# Exercise brief
Work through the data below and copy out every line where "mogelijke" is found.

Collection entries
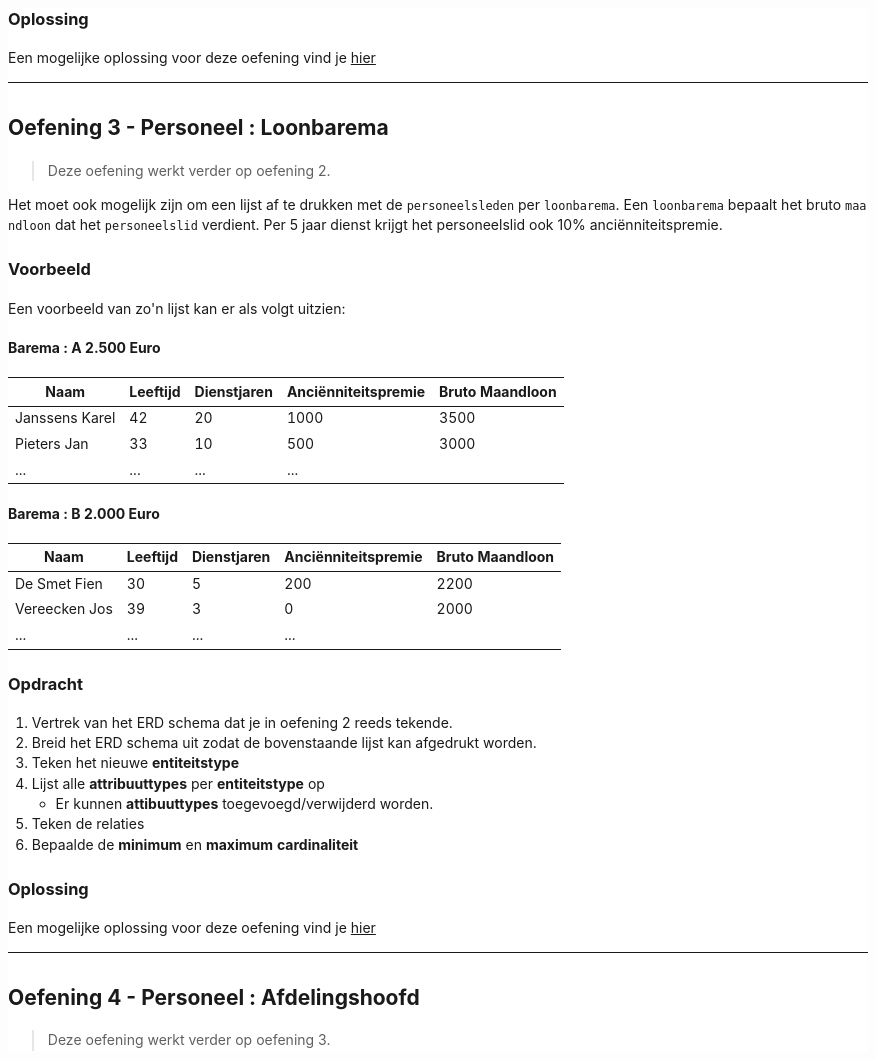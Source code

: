 ### Oplossing
Een mogelijke oplossing voor deze oefening vind je [hier](solutions/exercise-2.md)

---

## Oefening 3 - Personeel : Loonbarema
> Deze oefening werkt verder op oefening 2.

Het moet ook mogelijk zijn om een lijst af te drukken met de `personeelsleden` per `loonbarema`. Een `loonbarema` bepaalt het bruto `maandloon` dat het `personeelslid` verdient. Per 5 jaar dienst krijgt het personeelslid ook 10% anciënniteitspremie.​

### Voorbeeld
Een voorbeeld van zo'n lijst kan er als volgt uitzien:

#### Barema : A 2.500 Euro
| Naam           	| Leeftijd 	| Dienstjaren 	| Anciënniteitspremie 	| Bruto Maandloon 	|
|----------------	|----------	|-------------	|---------------------	|-----------------	|
| Janssens Karel 	| 42       	| 20          	| 1000                	| 3500            	|
| Pieters Jan    	| 33       	| 10          	| 500                 	| 3000            	|
| ...            	| ...      	| ...         	| ...                 	|                 	|

#### Barema : B 2.000 Euro
| Naam          	| Leeftijd 	| Dienstjaren 	| Anciënniteitspremie 	| Bruto Maandloon 	|
|---------------	|----------	|-------------	|---------------------	|-----------------	|
| De Smet Fien  	| 30       	| 5           	| 200                 	| 2200            	|
| Vereecken Jos 	| 39       	| 3           	| 0                   	| 2000            	|
| ...           	| ...      	| ...         	| ...                 	|                 	|

### Opdracht
1. Vertrek van het ERD schema dat je in oefening 2 reeds tekende.
2. Breid het ERD schema uit zodat de bovenstaande lijst kan afgedrukt worden.
3. Teken het nieuwe **entiteitstype**
4. Lijst alle **attribuuttypes** per **entiteitstype** op
    - Er kunnen **attibuuttypes** toegevoegd/verwijderd worden.
5. Teken de relaties
6. Bepaalde de **minimum** en **maximum** **cardinaliteit**

### Oplossing
Een mogelijke oplossing voor deze oefening vind je [hier](solutions/exercise-3.md)

---

## Oefening 4 - Personeel : Afdelingshoofd
> Deze oefening werkt verder op oefening 3.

# Exercise solution
Een mogelijke oplossing voor deze oefening vind je [hier](solutions/exercise-2.md)
Een mogelijke oplossing voor deze oefening vind je [hier](solutions/exercise-3.md)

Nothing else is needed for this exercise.